[Start of Attachment]

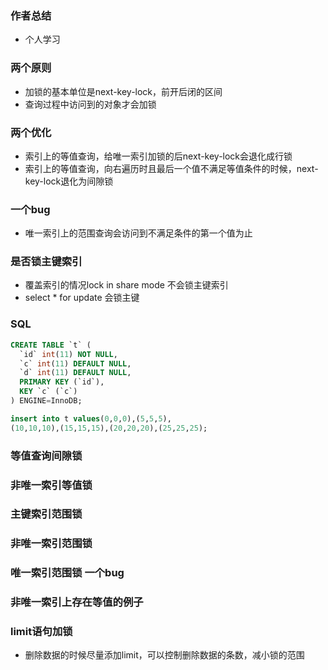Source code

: ### 作者总结
- 个人学习
### 两个原则
- 加锁的基本单位是next-key-lock，前开后闭的区间
- 查询过程中访问到的对象才会加锁

### 两个优化
- 索引上的等值查询，给唯一索引加锁的后next-key-lock会退化成行锁
- 索引上的等值查询，向右遍历时且最后一个值不满足等值条件的时候，next-key-lock退化为间隙锁

### 一个bug
- 唯一索引上的范围查询会访问到不满足条件的第一个值为止

### 是否锁主键索引
- 覆盖索引的情况lock in share mode 不会锁主键索引
- select * for update 会锁主键

### SQL
```sql
CREATE TABLE `t` (
  `id` int(11) NOT NULL,
  `c` int(11) DEFAULT NULL,
  `d` int(11) DEFAULT NULL,
  PRIMARY KEY (`id`),
  KEY `c` (`c`)
) ENGINE=InnoDB;

insert into t values(0,0,0),(5,5,5),
(10,10,10),(15,15,15),(20,20,20),(25,25,25);
```
### 等值查询间隙锁
### 非唯一索引等值锁
### 主键索引范围锁
### 非唯一索引范围锁
### 唯一索引范围锁 一个bug
### 非唯一索引上存在等值的例子
### limit语句加锁
- 删除数据的时候尽量添加limit，可以控制删除数据的条数，减小锁的范围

[End of Attachment]

**Assignment:** Repeat the listing in full and exactly. Do not include any images.

**Answer for the task:**
Source code

: ### 作者总结
- 个人学习
### 两个原则
- 加锁的基本单位是next-key-lock，前开后闭的区间
- 查询过程中访问到的对象才会加锁

### 两个优化
- 索引上的等值查询，给唯一索引加锁的后next-key-lock会退化成行锁
- 索引上的等值查询，向右遍历时且最后一个值不满足等值条件的时候，next-key-lock退化为间隙锁

### 一个bug
- 唯一索引上的范围查询会访问到不满足条件的第一个值为止

### 是否锁主键索引
- 覆盖索引的情况lock in share mode 不会锁主键索引
- select * for update 会锁主键

### SQL
```sql
CREATE TABLE `t` (
  `id` int(11) NOT NULL,
  `c` int(11) DEFAULT NULL,
  `d` int(11) DEFAULT NULL,
  PRIMARY KEY (`id`),
  KEY `c` (`c`)
) ENGINE=InnoDB;

insert into t values(0,0,0),(5,5,5),
(10,10,10),(15,15,15),(20,20,20),(25,25,25);
```
### 等值查询间隙锁
### 非唯一索引等值锁
### 主键索引范围锁
### 非唯一索引范围锁
### 唯一索引范围锁 一个bug
### 非唯一索引上存在等值的例子
### limit语句加锁
- 删除数据的时候尽量添加limit，可以控制删除数据的条数，减小锁的范围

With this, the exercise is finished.